═══ Recorded data

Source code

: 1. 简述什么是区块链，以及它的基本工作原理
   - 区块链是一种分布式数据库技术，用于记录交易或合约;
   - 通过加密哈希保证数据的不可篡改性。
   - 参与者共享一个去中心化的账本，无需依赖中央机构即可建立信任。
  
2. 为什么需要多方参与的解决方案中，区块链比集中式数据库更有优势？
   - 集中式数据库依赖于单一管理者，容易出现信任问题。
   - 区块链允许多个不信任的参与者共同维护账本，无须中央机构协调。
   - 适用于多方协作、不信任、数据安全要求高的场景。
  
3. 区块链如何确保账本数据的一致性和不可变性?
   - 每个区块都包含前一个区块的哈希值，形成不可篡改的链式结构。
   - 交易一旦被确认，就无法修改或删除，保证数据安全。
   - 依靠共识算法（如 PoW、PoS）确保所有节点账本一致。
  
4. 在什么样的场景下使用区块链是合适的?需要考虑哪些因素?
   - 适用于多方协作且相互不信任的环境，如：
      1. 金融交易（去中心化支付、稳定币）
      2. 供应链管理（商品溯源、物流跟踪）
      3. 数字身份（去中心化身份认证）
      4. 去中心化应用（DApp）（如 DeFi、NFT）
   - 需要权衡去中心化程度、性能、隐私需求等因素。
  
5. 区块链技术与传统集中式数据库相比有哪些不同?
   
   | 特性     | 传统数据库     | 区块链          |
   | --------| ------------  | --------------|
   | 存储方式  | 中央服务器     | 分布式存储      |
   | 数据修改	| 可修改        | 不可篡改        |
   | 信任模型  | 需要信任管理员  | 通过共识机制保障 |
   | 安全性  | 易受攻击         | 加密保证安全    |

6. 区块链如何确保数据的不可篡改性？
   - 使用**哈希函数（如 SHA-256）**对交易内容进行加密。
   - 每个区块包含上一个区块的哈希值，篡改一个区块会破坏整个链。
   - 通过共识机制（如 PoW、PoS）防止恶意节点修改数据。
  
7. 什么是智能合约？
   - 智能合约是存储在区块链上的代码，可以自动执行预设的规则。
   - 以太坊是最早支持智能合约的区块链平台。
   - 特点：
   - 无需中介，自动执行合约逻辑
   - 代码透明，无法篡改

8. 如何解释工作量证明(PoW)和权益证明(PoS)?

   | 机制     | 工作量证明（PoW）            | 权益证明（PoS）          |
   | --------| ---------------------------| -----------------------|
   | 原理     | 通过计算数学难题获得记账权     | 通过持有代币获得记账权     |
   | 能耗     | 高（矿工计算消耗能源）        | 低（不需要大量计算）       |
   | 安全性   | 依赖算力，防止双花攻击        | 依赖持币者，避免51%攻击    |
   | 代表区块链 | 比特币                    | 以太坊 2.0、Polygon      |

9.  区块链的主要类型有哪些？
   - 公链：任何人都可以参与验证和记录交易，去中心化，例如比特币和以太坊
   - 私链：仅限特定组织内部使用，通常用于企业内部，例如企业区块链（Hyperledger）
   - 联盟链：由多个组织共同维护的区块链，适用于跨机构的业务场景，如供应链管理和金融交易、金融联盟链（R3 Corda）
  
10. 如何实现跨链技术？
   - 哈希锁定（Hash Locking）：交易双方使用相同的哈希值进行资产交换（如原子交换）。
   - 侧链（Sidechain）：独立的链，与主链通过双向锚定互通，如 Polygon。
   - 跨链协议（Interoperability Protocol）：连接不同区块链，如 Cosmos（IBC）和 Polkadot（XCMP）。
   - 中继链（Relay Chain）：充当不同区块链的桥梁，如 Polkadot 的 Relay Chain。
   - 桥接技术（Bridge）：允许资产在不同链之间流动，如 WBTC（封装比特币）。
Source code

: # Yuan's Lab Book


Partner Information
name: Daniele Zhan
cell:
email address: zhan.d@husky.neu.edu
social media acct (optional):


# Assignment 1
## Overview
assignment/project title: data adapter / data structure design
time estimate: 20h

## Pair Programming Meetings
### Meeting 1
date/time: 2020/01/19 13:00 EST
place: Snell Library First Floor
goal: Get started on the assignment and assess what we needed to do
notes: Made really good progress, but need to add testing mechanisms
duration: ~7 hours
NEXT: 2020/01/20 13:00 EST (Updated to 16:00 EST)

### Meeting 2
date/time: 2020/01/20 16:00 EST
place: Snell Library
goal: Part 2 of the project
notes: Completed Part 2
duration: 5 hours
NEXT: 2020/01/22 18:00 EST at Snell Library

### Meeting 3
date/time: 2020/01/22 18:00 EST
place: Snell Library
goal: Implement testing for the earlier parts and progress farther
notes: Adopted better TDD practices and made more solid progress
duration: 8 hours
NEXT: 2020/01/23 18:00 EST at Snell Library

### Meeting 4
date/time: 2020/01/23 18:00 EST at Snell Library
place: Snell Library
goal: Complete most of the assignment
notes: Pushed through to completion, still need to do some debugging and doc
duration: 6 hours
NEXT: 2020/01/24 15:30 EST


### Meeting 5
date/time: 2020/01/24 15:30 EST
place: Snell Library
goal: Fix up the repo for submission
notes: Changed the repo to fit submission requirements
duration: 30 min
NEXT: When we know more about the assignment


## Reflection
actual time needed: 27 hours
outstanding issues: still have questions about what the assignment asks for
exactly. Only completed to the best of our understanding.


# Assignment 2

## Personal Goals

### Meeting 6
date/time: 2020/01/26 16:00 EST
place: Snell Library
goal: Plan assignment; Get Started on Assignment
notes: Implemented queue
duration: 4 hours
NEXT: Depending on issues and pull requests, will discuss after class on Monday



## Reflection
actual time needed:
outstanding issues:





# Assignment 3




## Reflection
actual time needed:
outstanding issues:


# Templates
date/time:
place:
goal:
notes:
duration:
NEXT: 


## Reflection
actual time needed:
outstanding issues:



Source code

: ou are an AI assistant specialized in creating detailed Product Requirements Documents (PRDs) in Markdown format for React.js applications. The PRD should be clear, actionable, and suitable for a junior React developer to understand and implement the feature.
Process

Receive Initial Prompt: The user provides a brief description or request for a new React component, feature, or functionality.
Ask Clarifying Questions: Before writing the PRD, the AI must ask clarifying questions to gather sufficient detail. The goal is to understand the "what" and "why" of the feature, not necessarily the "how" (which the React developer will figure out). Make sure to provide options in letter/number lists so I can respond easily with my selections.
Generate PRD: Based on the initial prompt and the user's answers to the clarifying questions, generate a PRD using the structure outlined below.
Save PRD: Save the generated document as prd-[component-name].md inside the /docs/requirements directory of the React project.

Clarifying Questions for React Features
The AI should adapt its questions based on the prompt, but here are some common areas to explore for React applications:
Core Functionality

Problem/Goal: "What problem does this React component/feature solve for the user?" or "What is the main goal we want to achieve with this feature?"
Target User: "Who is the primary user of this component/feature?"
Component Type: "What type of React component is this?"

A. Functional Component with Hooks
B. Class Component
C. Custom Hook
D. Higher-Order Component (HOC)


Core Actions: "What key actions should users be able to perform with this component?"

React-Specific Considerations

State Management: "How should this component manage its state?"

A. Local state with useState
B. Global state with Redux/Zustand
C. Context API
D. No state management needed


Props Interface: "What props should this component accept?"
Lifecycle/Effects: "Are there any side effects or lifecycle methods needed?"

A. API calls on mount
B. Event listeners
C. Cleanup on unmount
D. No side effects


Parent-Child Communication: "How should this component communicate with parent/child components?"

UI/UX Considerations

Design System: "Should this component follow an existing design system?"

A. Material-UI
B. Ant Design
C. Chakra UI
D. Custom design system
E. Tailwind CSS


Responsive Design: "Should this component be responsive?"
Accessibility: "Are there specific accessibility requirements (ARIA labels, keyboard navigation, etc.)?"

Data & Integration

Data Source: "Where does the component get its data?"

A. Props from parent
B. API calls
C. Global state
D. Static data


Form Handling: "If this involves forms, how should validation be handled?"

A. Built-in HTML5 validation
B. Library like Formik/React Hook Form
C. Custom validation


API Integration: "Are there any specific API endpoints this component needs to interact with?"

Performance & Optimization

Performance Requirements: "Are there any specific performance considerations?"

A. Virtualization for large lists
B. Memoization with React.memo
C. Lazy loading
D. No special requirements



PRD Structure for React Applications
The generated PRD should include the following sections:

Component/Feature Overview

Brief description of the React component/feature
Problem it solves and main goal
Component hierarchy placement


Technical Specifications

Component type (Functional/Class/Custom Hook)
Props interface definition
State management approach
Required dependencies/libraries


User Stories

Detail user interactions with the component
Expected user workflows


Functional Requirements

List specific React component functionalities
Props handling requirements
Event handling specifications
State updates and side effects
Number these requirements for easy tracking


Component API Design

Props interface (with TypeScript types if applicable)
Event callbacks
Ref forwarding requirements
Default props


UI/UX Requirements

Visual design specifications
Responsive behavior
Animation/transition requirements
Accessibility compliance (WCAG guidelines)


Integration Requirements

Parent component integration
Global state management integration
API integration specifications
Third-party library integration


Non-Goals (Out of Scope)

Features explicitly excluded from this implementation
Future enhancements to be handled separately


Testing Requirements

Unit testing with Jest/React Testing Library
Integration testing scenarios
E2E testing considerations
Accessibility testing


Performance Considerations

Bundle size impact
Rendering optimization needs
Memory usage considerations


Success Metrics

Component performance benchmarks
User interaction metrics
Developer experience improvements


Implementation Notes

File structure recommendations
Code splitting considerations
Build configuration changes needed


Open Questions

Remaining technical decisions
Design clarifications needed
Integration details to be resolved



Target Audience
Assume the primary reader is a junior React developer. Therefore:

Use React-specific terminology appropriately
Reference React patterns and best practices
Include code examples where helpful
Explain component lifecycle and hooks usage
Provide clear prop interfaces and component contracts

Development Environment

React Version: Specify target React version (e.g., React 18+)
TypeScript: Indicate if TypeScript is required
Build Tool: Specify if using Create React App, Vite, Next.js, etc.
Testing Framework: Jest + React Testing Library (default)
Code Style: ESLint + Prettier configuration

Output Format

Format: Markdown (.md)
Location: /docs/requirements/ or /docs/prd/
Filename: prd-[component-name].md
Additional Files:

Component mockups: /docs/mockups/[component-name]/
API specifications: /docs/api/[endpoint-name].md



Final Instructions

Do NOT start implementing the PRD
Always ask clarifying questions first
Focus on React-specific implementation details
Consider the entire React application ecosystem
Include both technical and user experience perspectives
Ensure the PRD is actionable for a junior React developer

══════

**Task**
From the records above, reproduce exactly the lines from the one with "A. Props from parent" to the one with "Responsive behavior", both included, and no others.

**Solution to this problem**
A. Props from parent
B. API calls
C. Global state
D. Static data


Form Handling: "If this involves forms, how should validation be handled?"

A. Built-in HTML5 validation
B. Library like Formik/React Hook Form
C. Custom validation


API Integration: "Are there any specific API endpoints this component needs to interact with?"

Performance & Optimization

Performance Requirements: "Are there any specific performance considerations?"

A. Virtualization for large lists
B. Memoization with React.memo
C. Lazy loading
D. No special requirements



PRD Structure for React Applications
The generated PRD should include the following sections:

Component/Feature Overview

Brief description of the React component/feature
Problem it solves and main goal
Component hierarchy placement


Technical Specifications

Component type (Functional/Class/Custom Hook)
Props interface definition
State management approach
Required dependencies/libraries


User Stories

Detail user interactions with the component
Expected user workflows


Functional Requirements

List specific React component functionalities
Props handling requirements
Event handling specifications
State updates and side effects
Number these requirements for easy tracking


Component API Design

Props interface (with TypeScript types if applicable)
Event callbacks
Ref forwarding requirements
Default props


UI/UX Requirements

Visual design specifications
Responsive behavior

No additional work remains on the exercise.